* _ABOUT THIS TASK_
Looking at the records below, count how many lines contain the string "网络结构". Give that number alone.

* _RECORDS SUPPLIED_
§
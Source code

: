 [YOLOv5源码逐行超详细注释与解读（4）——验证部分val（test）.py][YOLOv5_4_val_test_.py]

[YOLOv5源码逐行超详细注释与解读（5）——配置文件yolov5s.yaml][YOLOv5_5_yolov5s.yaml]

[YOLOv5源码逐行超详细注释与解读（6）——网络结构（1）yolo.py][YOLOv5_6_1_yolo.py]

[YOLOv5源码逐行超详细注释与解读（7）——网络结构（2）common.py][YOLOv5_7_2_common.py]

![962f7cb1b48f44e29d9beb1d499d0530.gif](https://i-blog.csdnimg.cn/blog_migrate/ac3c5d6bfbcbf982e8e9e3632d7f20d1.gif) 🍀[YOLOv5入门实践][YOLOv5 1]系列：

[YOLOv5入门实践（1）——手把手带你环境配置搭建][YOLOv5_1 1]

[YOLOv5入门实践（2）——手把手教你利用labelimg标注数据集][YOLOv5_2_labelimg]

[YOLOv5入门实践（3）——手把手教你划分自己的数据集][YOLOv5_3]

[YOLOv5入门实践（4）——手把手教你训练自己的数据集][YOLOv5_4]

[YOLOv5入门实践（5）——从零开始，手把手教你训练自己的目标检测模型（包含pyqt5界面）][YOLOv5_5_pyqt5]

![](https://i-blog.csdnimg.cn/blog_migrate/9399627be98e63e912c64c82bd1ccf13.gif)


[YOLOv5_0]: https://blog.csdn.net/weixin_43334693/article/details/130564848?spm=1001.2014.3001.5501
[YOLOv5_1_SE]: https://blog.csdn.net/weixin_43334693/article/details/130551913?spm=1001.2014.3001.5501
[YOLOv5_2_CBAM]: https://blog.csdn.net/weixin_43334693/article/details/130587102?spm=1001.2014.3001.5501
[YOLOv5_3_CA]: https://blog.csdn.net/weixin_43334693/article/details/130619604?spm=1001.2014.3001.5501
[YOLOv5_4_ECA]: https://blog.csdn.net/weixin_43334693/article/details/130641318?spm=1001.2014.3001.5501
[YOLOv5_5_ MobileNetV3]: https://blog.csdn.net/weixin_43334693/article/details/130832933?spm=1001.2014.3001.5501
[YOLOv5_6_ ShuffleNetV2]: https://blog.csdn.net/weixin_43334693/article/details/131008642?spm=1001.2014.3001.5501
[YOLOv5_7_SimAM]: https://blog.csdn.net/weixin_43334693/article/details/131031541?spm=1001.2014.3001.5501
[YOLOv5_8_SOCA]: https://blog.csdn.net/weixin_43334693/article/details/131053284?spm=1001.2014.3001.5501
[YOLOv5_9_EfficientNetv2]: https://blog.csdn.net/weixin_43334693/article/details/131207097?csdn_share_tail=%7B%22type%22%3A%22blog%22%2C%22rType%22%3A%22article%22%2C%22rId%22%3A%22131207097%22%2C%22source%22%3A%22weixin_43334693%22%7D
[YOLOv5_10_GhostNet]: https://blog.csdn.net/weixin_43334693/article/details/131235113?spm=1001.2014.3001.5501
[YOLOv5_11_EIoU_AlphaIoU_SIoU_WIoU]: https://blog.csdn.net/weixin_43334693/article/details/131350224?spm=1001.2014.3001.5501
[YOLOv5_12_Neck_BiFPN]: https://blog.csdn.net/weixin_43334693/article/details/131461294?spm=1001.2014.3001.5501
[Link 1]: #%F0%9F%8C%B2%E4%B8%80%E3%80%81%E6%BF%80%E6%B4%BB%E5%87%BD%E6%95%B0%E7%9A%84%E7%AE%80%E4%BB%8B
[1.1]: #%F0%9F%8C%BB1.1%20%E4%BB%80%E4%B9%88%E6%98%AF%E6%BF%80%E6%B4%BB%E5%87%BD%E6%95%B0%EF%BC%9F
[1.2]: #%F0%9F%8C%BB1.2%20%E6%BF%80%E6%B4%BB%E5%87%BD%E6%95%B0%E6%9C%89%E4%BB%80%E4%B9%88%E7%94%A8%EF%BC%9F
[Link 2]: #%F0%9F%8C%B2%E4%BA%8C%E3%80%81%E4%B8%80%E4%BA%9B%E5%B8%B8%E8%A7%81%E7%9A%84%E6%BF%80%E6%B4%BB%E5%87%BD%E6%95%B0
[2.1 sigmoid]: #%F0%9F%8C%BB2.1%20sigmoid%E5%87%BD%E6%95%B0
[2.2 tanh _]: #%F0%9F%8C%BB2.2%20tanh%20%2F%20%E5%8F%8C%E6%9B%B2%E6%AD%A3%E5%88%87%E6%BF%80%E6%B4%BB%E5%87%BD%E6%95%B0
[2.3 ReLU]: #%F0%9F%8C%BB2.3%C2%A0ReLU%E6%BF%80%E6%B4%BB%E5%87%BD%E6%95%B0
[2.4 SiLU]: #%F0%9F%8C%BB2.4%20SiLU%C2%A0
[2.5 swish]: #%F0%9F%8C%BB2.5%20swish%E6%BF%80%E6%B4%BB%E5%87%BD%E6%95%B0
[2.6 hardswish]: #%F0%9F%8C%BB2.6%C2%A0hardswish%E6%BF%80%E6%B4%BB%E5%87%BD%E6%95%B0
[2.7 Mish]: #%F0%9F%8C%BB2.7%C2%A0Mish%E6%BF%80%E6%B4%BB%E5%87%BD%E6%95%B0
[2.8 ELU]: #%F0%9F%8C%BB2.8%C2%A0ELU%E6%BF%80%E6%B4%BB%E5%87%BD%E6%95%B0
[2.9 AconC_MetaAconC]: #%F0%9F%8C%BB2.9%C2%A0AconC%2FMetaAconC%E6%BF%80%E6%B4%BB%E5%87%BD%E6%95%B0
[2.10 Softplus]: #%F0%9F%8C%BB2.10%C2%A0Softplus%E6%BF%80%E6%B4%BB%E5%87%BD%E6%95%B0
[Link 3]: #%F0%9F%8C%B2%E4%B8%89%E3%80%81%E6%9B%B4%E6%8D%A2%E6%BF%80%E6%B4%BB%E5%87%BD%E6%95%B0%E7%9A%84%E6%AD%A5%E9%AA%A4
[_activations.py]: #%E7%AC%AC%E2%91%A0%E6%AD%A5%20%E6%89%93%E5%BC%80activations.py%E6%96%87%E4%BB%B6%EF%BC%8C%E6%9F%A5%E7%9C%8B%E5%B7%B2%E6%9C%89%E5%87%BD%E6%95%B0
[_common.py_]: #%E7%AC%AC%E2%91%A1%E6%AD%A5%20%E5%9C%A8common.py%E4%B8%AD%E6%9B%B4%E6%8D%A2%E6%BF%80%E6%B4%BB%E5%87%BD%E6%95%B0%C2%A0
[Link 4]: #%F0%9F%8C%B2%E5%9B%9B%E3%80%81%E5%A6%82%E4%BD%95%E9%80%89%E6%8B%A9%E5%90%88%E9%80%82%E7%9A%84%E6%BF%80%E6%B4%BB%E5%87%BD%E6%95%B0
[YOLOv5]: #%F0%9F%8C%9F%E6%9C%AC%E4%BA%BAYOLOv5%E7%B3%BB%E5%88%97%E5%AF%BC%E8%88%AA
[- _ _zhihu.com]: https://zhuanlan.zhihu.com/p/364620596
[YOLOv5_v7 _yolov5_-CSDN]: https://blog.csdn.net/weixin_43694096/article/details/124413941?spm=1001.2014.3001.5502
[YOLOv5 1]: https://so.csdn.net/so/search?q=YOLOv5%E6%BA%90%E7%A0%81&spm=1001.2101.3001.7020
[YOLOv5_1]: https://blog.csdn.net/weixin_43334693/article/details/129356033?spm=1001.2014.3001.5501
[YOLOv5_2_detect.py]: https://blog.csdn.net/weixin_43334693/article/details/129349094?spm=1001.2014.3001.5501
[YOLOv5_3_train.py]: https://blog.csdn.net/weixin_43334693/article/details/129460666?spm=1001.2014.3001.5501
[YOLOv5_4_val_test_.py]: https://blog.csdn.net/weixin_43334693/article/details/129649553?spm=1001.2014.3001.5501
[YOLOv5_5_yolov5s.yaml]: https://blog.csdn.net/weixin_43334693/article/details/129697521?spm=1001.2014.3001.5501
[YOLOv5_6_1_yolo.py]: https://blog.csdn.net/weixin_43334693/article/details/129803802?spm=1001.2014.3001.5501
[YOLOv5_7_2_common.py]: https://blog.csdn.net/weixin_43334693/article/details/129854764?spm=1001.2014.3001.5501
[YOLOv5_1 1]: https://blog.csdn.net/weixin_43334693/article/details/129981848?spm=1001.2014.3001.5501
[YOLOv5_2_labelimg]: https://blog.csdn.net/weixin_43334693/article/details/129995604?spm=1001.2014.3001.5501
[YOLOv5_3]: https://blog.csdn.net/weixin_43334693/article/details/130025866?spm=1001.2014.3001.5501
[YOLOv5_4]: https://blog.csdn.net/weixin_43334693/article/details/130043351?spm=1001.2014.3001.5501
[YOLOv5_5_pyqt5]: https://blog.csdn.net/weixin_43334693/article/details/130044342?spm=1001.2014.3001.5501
§
* _PROBLEM SOLUTION_
2